Rankin is here to read his new short story, Jackie Leven Said, while the said Jackie Leven will sing a few numbers from his back catalogue at judicious points in the narrative. Rankin’s tale is of two brothers – Fifers, of course – whose paths in life diverge when one goes down to London to become a big-time but disenchanted pop producer. The other stays in Scotland, where he raises a family. The brothers reunite in Fife for the funeral of their mother and in the course of the week confront their vicious, embittered old Dad.
Thus the stage is set for themes of exile, masculinity, Scottish culture, violence, drink and poetry. If you had to sum it up in a word, you’d call it Levenesque.
In real life, the singer’s stormy pilgrimage goes back to his days as a psychedelic folkie who traded under the name John St Field (“I was in a little trouble with the forces of law and order”). Later he led a punk era band, Doll By Doll, who were ferocious and passionate – and desperately unfashionable. A big misfit of a man among the new wave boys, Jackie Leven drank and drugged more than anyone and when his career died he consoled himself with heroin. When he recovered he founded an addiction charity, CORE, supported by Diana, Princess of Wales.
He also commenced a series of imperious solo albums, mainly in a Celtic folk blues vein. Sung in a regal, stoical tone, the songs are poetic explorations of male mythology that have won him loyal pockets of admirers from Scandinavia to China: “I play about 130 shows a year,” he tells me. “It used to be 200 but they’re better paid now, so I don’t have to work so hard. I’ve got friends who work in Shanghai who say the records are in the big stores. China is a very imagistic society and people who liked the CD sleeves were buying them on spec and finding they liked the music too.”

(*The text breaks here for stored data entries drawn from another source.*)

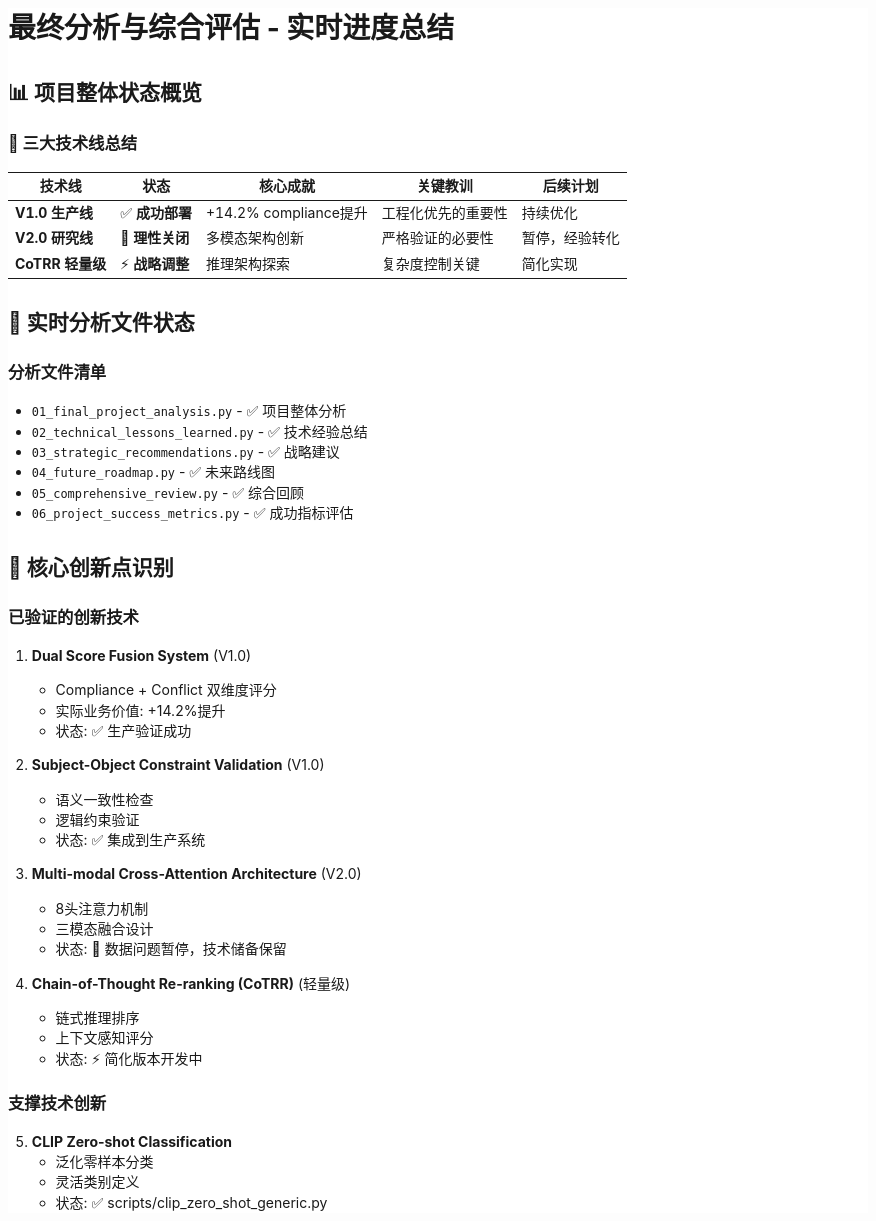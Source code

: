 # 最终分析与综合评估 - 实时进度总结

## 📊 项目整体状态概览

### 🎯 三大技术线总结
| 技术线 | 状态 | 核心成就 | 关键教训 | 后续计划 |
|--------|------|----------|----------|----------|
| **V1.0 生产线** | ✅ **成功部署** | +14.2% compliance提升 | 工程化优先的重要性 | 持续优化 |
| **V2.0 研究线** | 🔴 **理性关闭** | 多模态架构创新 | 严格验证的必要性 | 暂停，经验转化 |
| **CoTRR 轻量级** | ⚡ **战略调整** | 推理架构探索 | 复杂度控制关键 | 简化实现 |

## 🔄 实时分析文件状态

### 分析文件清单
- `01_final_project_analysis.py` - ✅ 项目整体分析
- `02_technical_lessons_learned.py` - ✅ 技术经验总结
- `03_strategic_recommendations.py` - ✅ 战略建议
- `04_future_roadmap.py` - ✅ 未来路线图
- `05_comprehensive_review.py` - ✅ 综合回顾
- `06_project_success_metrics.py` - ✅ 成功指标评估

## 🧠 核心创新点识别

### 已验证的创新技术
1. **Dual Score Fusion System** (V1.0)
   - Compliance + Conflict 双维度评分
   - 实际业务价值: +14.2%提升
   - 状态: ✅ 生产验证成功

2. **Subject-Object Constraint Validation** (V1.0)
   - 语义一致性检查
   - 逻辑约束验证
   - 状态: ✅ 集成到生产系统

3. **Multi-modal Cross-Attention Architecture** (V2.0)
   - 8头注意力机制
   - 三模态融合设计
   - 状态: 🔴 数据问题暂停，技术储备保留

4. **Chain-of-Thought Re-ranking (CoTRR)** (轻量级)
   - 链式推理排序
   - 上下文感知评分
   - 状态: ⚡ 简化版本开发中

### 支撑技术创新
5. **CLIP Zero-shot Classification**
   - 泛化零样本分类
   - 灵活类别定义
   - 状态: ✅ scripts/clip_zero_shot_generic.py
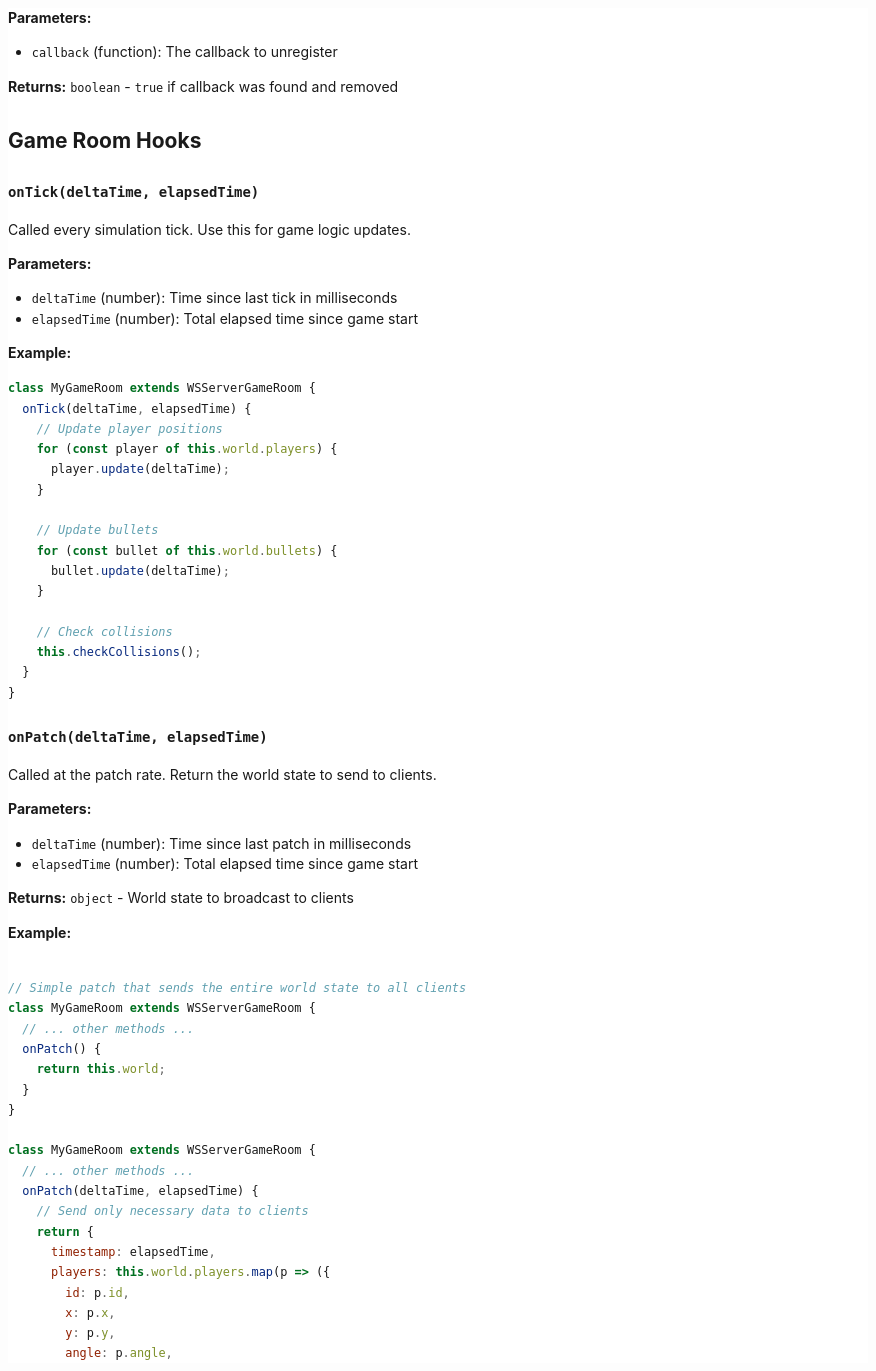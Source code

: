 **Parameters:**
- `callback` (function): The callback to unregister

**Returns:** `boolean` - `true` if callback was found and removed

## Game Room Hooks

### `onTick(deltaTime, elapsedTime)`

Called every simulation tick. Use this for game logic updates.

**Parameters:**
- `deltaTime` (number): Time since last tick in milliseconds
- `elapsedTime` (number): Total elapsed time since game start

**Example:**
```javascript
class MyGameRoom extends WSServerGameRoom {
  onTick(deltaTime, elapsedTime) {
    // Update player positions
    for (const player of this.world.players) {
      player.update(deltaTime);
    }

    // Update bullets
    for (const bullet of this.world.bullets) {
      bullet.update(deltaTime);
    }

    // Check collisions
    this.checkCollisions();
  }
}
```

### `onPatch(deltaTime, elapsedTime)`

Called at the patch rate. Return the world state to send to clients.

**Parameters:**
- `deltaTime` (number): Time since last patch in milliseconds
- `elapsedTime` (number): Total elapsed time since game start

**Returns:** `object` - World state to broadcast to clients

**Example:**
```javascript

// Simple patch that sends the entire world state to all clients
class MyGameRoom extends WSServerGameRoom {
  // ... other methods ...
  onPatch() {
    return this.world;
  }
}

class MyGameRoom extends WSServerGameRoom {
  // ... other methods ...
  onPatch(deltaTime, elapsedTime) {
    // Send only necessary data to clients
    return {
      timestamp: elapsedTime,
      players: this.world.players.map(p => ({
        id: p.id,
        x: p.x,
        y: p.y,
        angle: p.angle,
```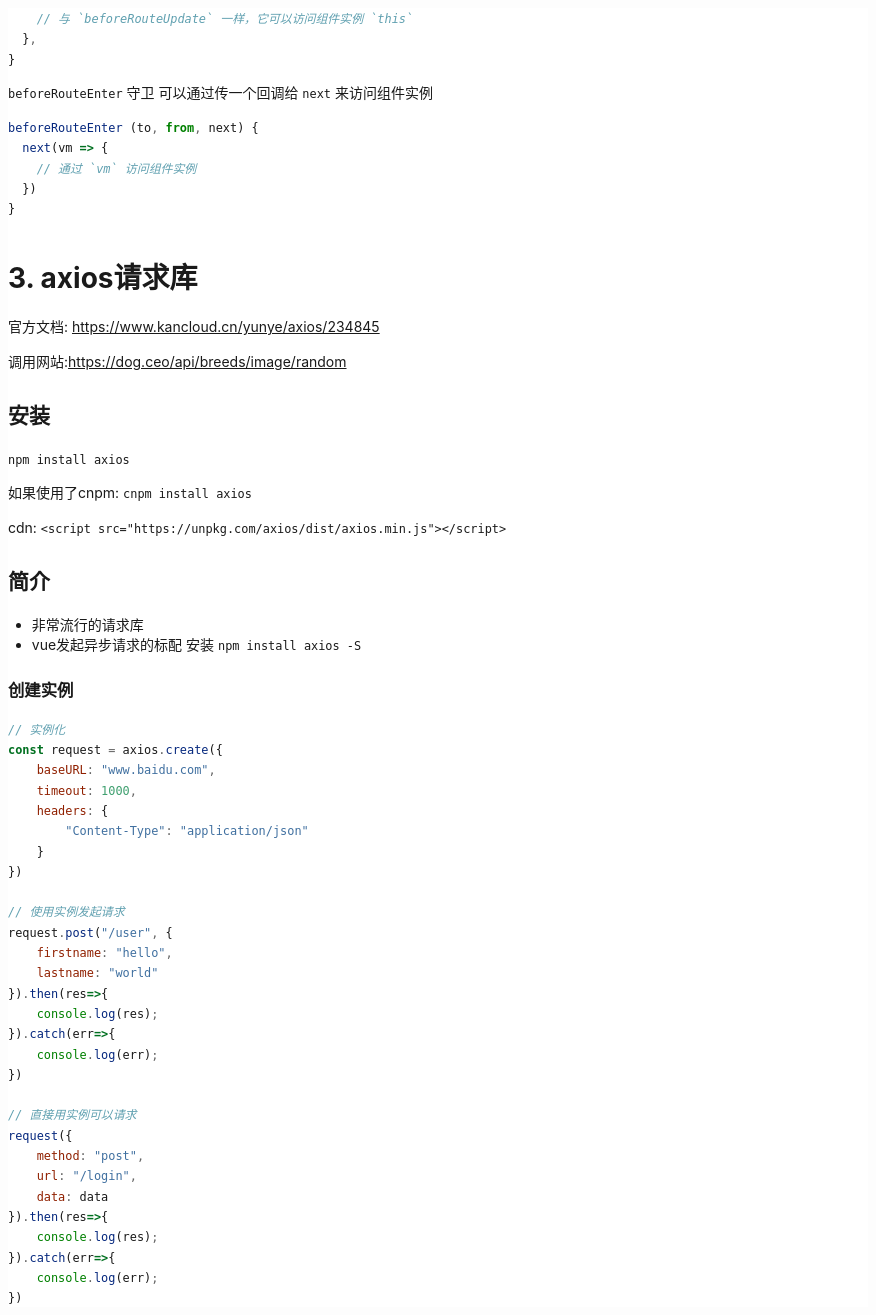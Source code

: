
 ```js
    // 与 `beforeRouteUpdate` 一样，它可以访问组件实例 `this`
  },
}
```
`beforeRouteEnter` 守卫 可以通过传一个回调给 `next` 来访问组件实例
```js
beforeRouteEnter (to, from, next) {
  next(vm => {
    // 通过 `vm` 访问组件实例
  })
}
```

# 3. axios请求库
官方文档: https://www.kancloud.cn/yunye/axios/234845

调用网站:https://dog.ceo/api/breeds/image/random

## 安装
`npm install axios`

如果使用了cnpm: `cnpm install axios`

cdn: `<script src="https://unpkg.com/axios/dist/axios.min.js"></script>`

## 简介
- 非常流行的请求库
- vue发起异步请求的标配
安装 `npm install axios -S`


### 创建实例
```js
// 实例化
const request = axios.create({
    baseURL: "www.baidu.com",
    timeout: 1000,
    headers: {
        "Content-Type": "application/json"
    }
})

// 使用实例发起请求
request.post("/user", {
    firstname: "hello",
    lastname: "world"
}).then(res=>{
    console.log(res);
}).catch(err=>{
    console.log(err);
})

// 直接用实例可以请求
request({
    method: "post",
    url: "/login",
    data: data
}).then(res=>{
    console.log(res);
}).catch(err=>{
    console.log(err);
})
```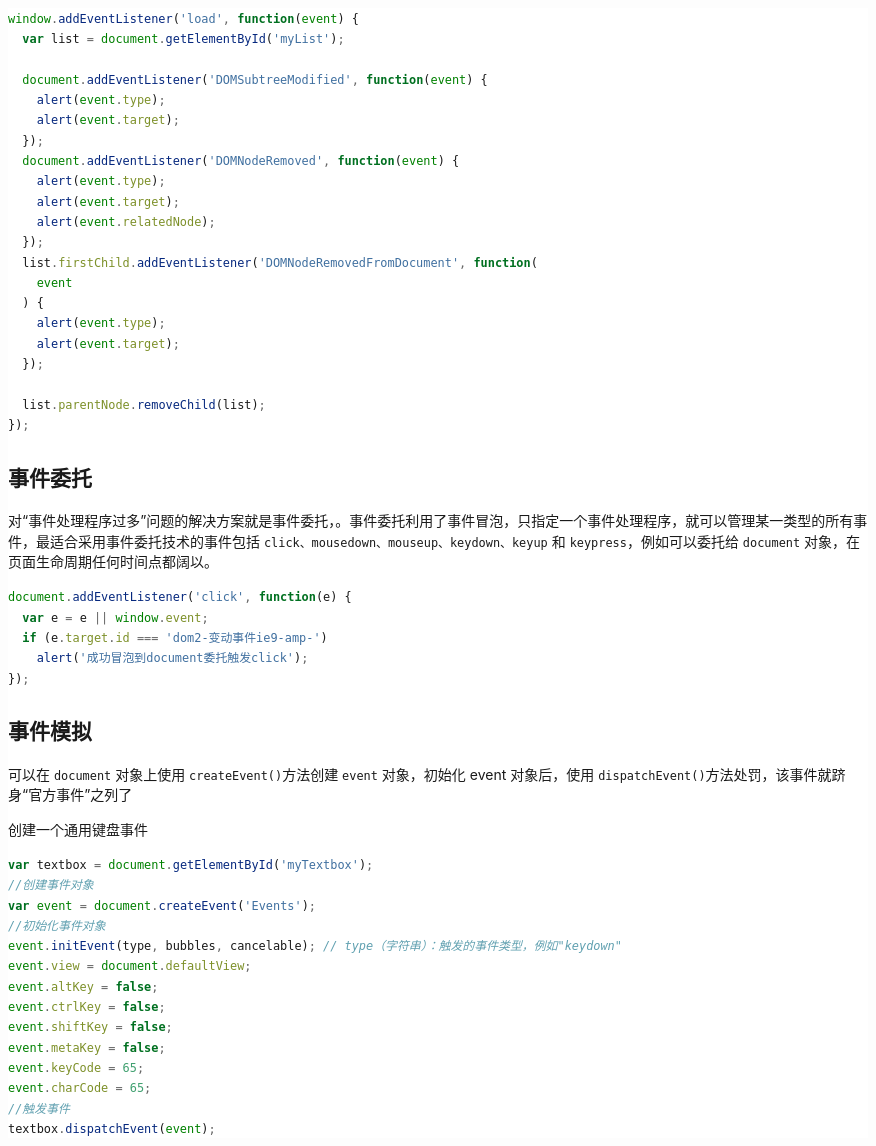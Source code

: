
 ```javascript
window.addEventListener('load', function(event) {
  var list = document.getElementById('myList');

  document.addEventListener('DOMSubtreeModified', function(event) {
    alert(event.type);
    alert(event.target);
  });
  document.addEventListener('DOMNodeRemoved', function(event) {
    alert(event.type);
    alert(event.target);
    alert(event.relatedNode);
  });
  list.firstChild.addEventListener('DOMNodeRemovedFromDocument', function(
    event
  ) {
    alert(event.type);
    alert(event.target);
  });

  list.parentNode.removeChild(list);
});
```

## 事件委托

对“事件处理程序过多”问题的解决方案就是事件委托，。事件委托利用了事件冒泡，只指定一个事件处理程序，就可以管理某一类型的所有事件，最适合采用事件委托技术的事件包括 `click、mousedown、mouseup、keydown、keyup` 和 `keypress`，例如可以委托给 `document` 对象，在页面生命周期任何时间点都阔以。

```javascript
document.addEventListener('click', function(e) {
  var e = e || window.event;
  if (e.target.id === 'dom2-变动事件ie9-amp-')
    alert('成功冒泡到document委托触发click');
});
```

## 事件模拟

可以在 `document` 对象上使用 `createEvent()`方法创建 `event` 对象，初始化 event 对象后，使用 `dispatchEvent()`方法处罚，该事件就跻身“官方事件”之列了

创建一个通用键盘事件

```javascript
var textbox = document.getElementById('myTextbox');
//创建事件对象
var event = document.createEvent('Events');
//初始化事件对象
event.initEvent(type, bubbles, cancelable); // type（字符串）：触发的事件类型，例如"keydown"
event.view = document.defaultView;
event.altKey = false;
event.ctrlKey = false;
event.shiftKey = false;
event.metaKey = false;
event.keyCode = 65;
event.charCode = 65;
//触发事件
textbox.dispatchEvent(event);
```
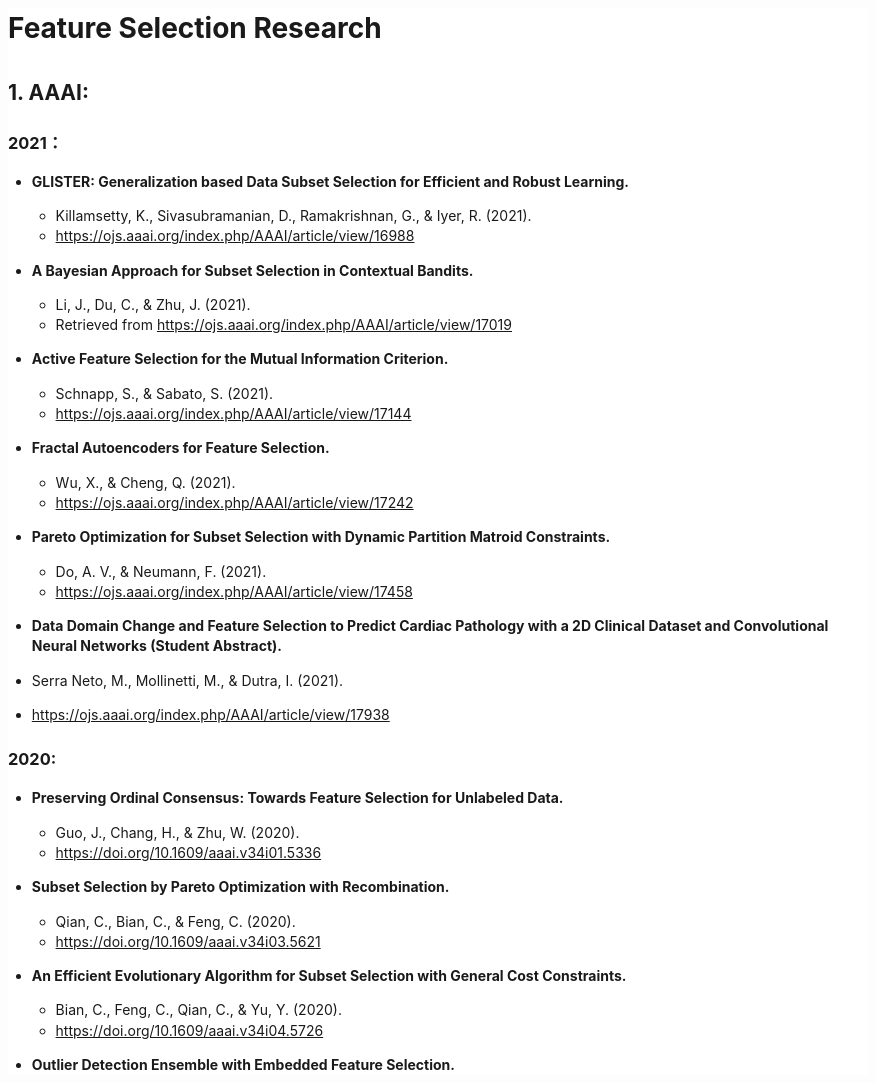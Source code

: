 # Feature Selection Research



## 1. AAAI:

### 2021：

- **GLISTER: Generalization based Data Subset Selection for Efficient and Robust Learning.** 

  - Killamsetty, K., Sivasubramanian, D., Ramakrishnan, G., & Iyer, R. (2021). 
  - https://ojs.aaai.org/index.php/AAAI/article/view/16988

- **A Bayesian Approach for Subset Selection in Contextual Bandits.** 

  - Li, J., Du, C., & Zhu, J. (2021). 
  - Retrieved from https://ojs.aaai.org/index.php/AAAI/article/view/17019

- **Active Feature Selection for the Mutual Information Criterion.** 

  - Schnapp, S., & Sabato, S. (2021). 
  - https://ojs.aaai.org/index.php/AAAI/article/view/17144

- **Fractal Autoencoders for Feature Selection.** 

  - Wu, X., & Cheng, Q. (2021). 
  - https://ojs.aaai.org/index.php/AAAI/article/view/17242

- **Pareto Optimization for Subset Selection with Dynamic Partition Matroid Constraints.** 

  - Do, A. V., & Neumann, F. (2021). 
  - https://ojs.aaai.org/index.php/AAAI/article/view/17458

-  **Data Domain Change and Feature Selection to Predict Cardiac Pathology with a 2D Clinical Dataset and Convolutional Neural Networks (Student Abstract).** 

  - Serra Neto, M., Mollinetti, M., & Dutra, I. (2021).
  - https://ojs.aaai.org/index.php/AAAI/article/view/17938
  
  

### 2020:

- **Preserving Ordinal Consensus: Towards Feature Selection for Unlabeled Data.** 

  - Guo, J., Chang, H., & Zhu, W. (2020). 
  - https://doi.org/10.1609/aaai.v34i01.5336

- **Subset Selection by Pareto Optimization with Recombination.** 

  - Qian, C., Bian, C., & Feng, C. (2020). 
  - https://doi.org/10.1609/aaai.v34i03.5621

- **An Efficient Evolutionary Algorithm for Subset Selection with General Cost Constraints.** 

  - Bian, C., Feng, C., Qian, C., & Yu, Y. (2020).
  - https://doi.org/10.1609/aaai.v34i04.5726

- **Outlier Detection Ensemble with Embedded Feature Selection.**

He and Rankin first met up at the Edinburgh Festival, having already signalled their mutual admiration via name-checks for Jackie in the Inspector Rebus series and a credit for the novelist on an album sleevenote. “I thought Rebus would like Jackie’s music as much as I do,” explains Rankin. “They’re stories about disappointed hard men. Guys who are like stone on the outside but if you chip away for long enough you’ll get to what makes them humane. Rebus sits alone at night listening to Van Morrison, Leonard Cohen, John Martyn. And Jackie is one of the most poetic songwriters I know. He’s an undiscovered treasure.”
Leven will soon repay the compliment with a song called The Haunting Of John Rebus. Of tonight’s short story he says, “It’s really heavy: seriously sombre notes of things between generations that will not be healed. I think its themes are pretty universal. I’m sure that much of it holds true in remote parts of China. But there is a very uncompromising east coast Scottish feel to these people. I know a poem about an old couple in a council house in Stirling whose old collie is dying, so the guy just takes it outside and drops the dog in the dustbin. He puts the lid on and looks up at the window where his wife is looking out. And she just nods with approval. And that’s the poem.”
Is that a Fife thing? Emotional reticence, and the male characters who battle to overcome it, seem to inform a lot of Leven’s songs.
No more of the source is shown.